## Records for this task
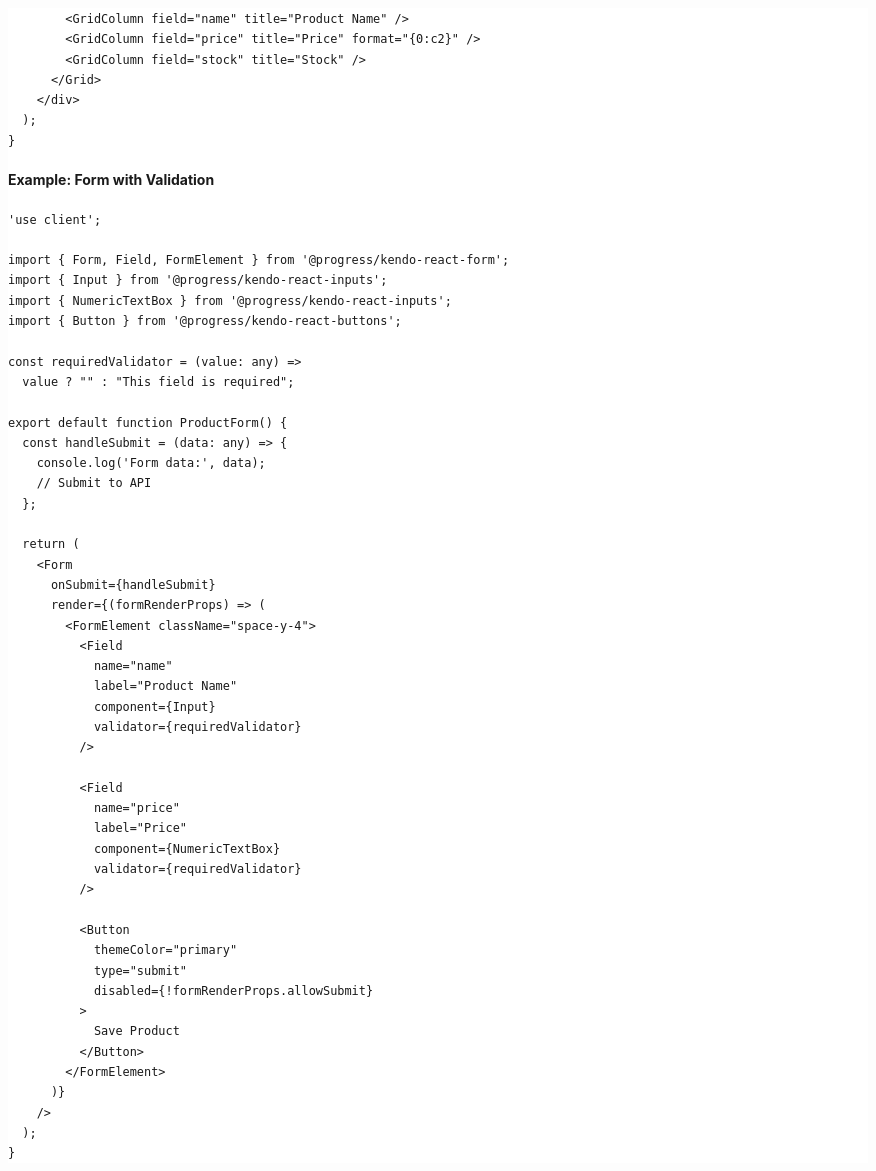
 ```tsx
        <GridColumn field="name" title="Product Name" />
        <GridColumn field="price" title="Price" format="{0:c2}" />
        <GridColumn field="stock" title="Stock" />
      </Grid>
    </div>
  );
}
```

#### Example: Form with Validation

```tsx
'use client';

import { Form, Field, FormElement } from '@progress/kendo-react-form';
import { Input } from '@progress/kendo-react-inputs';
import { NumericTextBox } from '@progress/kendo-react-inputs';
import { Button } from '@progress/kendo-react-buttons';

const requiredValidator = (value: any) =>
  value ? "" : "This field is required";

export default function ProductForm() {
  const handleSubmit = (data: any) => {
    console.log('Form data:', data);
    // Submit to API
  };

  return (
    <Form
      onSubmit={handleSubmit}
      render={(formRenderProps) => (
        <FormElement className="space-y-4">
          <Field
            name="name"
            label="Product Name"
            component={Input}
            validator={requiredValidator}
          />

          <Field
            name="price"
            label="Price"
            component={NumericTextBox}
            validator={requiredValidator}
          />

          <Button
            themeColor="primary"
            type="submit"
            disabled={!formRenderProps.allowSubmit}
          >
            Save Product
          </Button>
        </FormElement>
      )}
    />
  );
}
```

--

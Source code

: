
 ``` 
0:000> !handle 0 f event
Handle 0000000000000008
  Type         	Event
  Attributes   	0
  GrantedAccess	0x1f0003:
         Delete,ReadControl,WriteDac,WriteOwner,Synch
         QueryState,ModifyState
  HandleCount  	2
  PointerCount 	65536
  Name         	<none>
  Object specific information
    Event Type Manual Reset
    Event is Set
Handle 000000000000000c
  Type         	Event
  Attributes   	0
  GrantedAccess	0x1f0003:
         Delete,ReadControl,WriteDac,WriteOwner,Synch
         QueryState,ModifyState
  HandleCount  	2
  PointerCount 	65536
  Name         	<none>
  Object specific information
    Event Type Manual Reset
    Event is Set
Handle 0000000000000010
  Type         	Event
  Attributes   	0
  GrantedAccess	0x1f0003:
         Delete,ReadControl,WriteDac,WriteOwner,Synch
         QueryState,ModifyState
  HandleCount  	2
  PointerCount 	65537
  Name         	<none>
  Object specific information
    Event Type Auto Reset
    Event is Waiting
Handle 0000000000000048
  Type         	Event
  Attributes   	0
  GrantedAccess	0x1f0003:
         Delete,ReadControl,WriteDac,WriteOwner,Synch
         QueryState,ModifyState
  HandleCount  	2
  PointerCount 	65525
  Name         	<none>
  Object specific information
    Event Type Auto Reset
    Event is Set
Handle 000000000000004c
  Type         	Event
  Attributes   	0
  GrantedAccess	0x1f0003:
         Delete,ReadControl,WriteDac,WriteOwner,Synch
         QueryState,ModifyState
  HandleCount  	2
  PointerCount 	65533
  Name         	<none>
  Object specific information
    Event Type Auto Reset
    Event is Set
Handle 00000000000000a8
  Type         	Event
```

## What you should do
Return every line of the preceding records in which the word "inputs" appears.

## Final answer
import { Input } from '@progress/kendo-react-inputs';
import { NumericTextBox } from '@progress/kendo-react-inputs';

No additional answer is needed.